Why Amazon Must Light a Fire Under the Kindle Fire



Five years ago this fall, Amazon Chief Executive Officer Jeff Bezos gathered the tech press in a New York City hotel and asked, “Can you improve on something as highly evolved and well-suited to its task as the book?” With that, he introduced the very first Kindle, a goofily angular device with a monochrome screen that nevertheless revolutionized the book business, boosted Amazon’s financial performance, and reshaped expectations of what everyone had previously thought was a simple online retailer.

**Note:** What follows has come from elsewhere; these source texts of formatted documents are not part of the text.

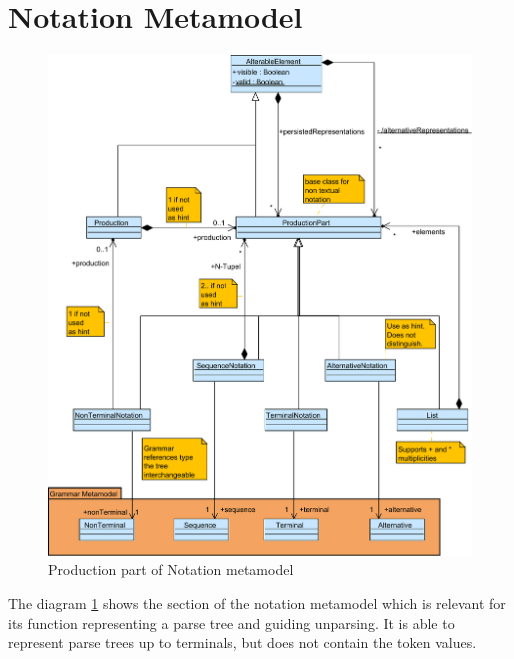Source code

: \section{Notation Metamodel}
\begin{figure}
\centering
\includegraphics[scale=0.65]{gfx/ex/Notation_Prod} 
\caption{Production part of Notation metamodel}
\label{MM:Not:Prod}
\end{figure}

The diagram \ref{MM:Not:Prod} shows the section of the notation metamodel which is relevant for its function representing a parse tree and guiding unparsing. It is able to represent parse trees up to terminals, but does not contain the token values.\\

On Thursday, Sept. 6, Bezos will again speak to the media, this time in Santa Monica, Calif., and the stakes will again be sky high. A year ago, to great fanfare (and a cover story in Bloomberg Businessweek) Amazon (AMZN) expanded its Kindle franchise by entering the tablet market with the Kindle Fire. The device, with a 7-inch display and the surprisingly modest price tag of $199, made a commercial splash, carving off a respectable piece of the tablet market from Apple’s iPad, the market leader. But the Kindle Fire was also something of a critical disappointment, with its chunky weight, bland industrial design, and lack of basic features like a camera and volume controls. Lately, Amazon has gamely tried to stoke the Fire’s fire—pointing to the number of five-star reviews on its own website. But if you look at the entirety of those reviews or talk to people who actually own the product, another conclusion is unavoidable: For the first time, many customers bought a device from Amazon and felt they didn’t get much value from it.

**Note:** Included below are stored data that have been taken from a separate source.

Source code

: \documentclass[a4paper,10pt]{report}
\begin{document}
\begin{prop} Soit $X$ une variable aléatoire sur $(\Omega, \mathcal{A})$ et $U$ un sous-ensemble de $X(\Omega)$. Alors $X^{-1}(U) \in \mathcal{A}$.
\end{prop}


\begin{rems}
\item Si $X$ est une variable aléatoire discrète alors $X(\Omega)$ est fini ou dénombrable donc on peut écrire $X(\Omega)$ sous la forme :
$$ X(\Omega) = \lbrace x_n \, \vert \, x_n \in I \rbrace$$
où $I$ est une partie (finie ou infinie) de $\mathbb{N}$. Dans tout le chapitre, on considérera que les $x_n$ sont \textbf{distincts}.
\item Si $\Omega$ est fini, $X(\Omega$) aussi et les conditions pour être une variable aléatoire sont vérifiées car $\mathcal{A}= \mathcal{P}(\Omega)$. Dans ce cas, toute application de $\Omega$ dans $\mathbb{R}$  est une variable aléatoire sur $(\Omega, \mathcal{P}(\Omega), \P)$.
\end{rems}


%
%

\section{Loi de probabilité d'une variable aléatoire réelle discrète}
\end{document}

Now the tablet landscape has changed and the terrain is even rougher. This summer Google introduced the Nexus 7, a similarly sized and priced device with none of the drawbacks of the first Fire. Taking a page from Bezos and Co., Google (GOOG) has also started to advertise the product on its home page, one of the most well-trafficked on the Web. Even more challenging, Apple (AAPL) will reportedly lay down the gauntlet in the new micro-tablet market with an iPad Mini later this fall. If tablets are to be an important gateway to music, movies, e-books, and games—media products that make up half of Amazon’s overall business—Bezos is going to have to build a much deeper moat.

It’s a battle that highlights the fascinating distinctions between the technology juggernauts of our time. Apple’s advantage is its unsurpassed design prowess and its closed but comprehensive ecosystem, which provides a safe and satisfying digital playground for its fanatical fans. Google’s strength is raw technology muscle—the genius that has led to the creation of the Android platform, a blisteringly fast search engine, and innovations like Street View and Google Goggles, an app that photographs and identifies real-world items.

Amazon comes to the battle with its own assets, though. Bezos and his executive team are unsurpassed business strategists, subsidizing the cost of devices with advertising and tying up the loyalty of their best customers with Amazon Prime, the $79-a-year free shipping service, and then hanging perks off that service like the free Instant Video streaming service. Amazon is also a master of the margins, willing to sacrifice profitability for market share. And it’s quick to identify and exploit new markets (like 7-inch tablets) before its U.S. rivals.

So will there be any surprises in Santa Monica? Others have highlighted the obvious and inevitable: There will be a new line of basic Kindle e-readers, expanding on the franchise started five years ago and adding new perks like a backlit reading display. Prices will come down, but I doubt the Kindle will be free: Three major booksellers have settled a lawsuit with the U.S. Justice Department over colluding to raise e-book prices. When a judge approves the settlement, Amazon will be free to drop prices on their e-books back to $9.99, below the wholesale price. I doubt Bezos and his financial minders are eager to resume losing money on both the razors and the blades.

Since the event is in Southern California, I suspect we’ll hear much more about Amazon’s video ambitions, perhaps from its L.A.-based content creation arm, Amazon Studios, and its director, former Disney exec Roy Price. Other possibilities include a long-rumored Amazon phone, or even an Amazon set-top box for the TV. But I suspect those remain science projects inside Lab 126, the company’s Silicon Valley-based hardware development subsidiary. Will we see Amazon move away from its reliance on Google’s Android operating system to run devices like the Kindle Fire? Relying on Google is a shaky long-term strategy, but there aren’t obvious alternatives. Bezos could move closer to Microsoft (MSFT) or even Research In Motion (RIM), but those companies’ platforms have not caught on with application developers, and licensing a mobile operating system comes with its own problems and dependencies.

One thing is for sure. Five years ago, Amazon’s mission was to reinvent reading and pioneer a new product category. Those were the good old days. Now it’s swimming with the sharks.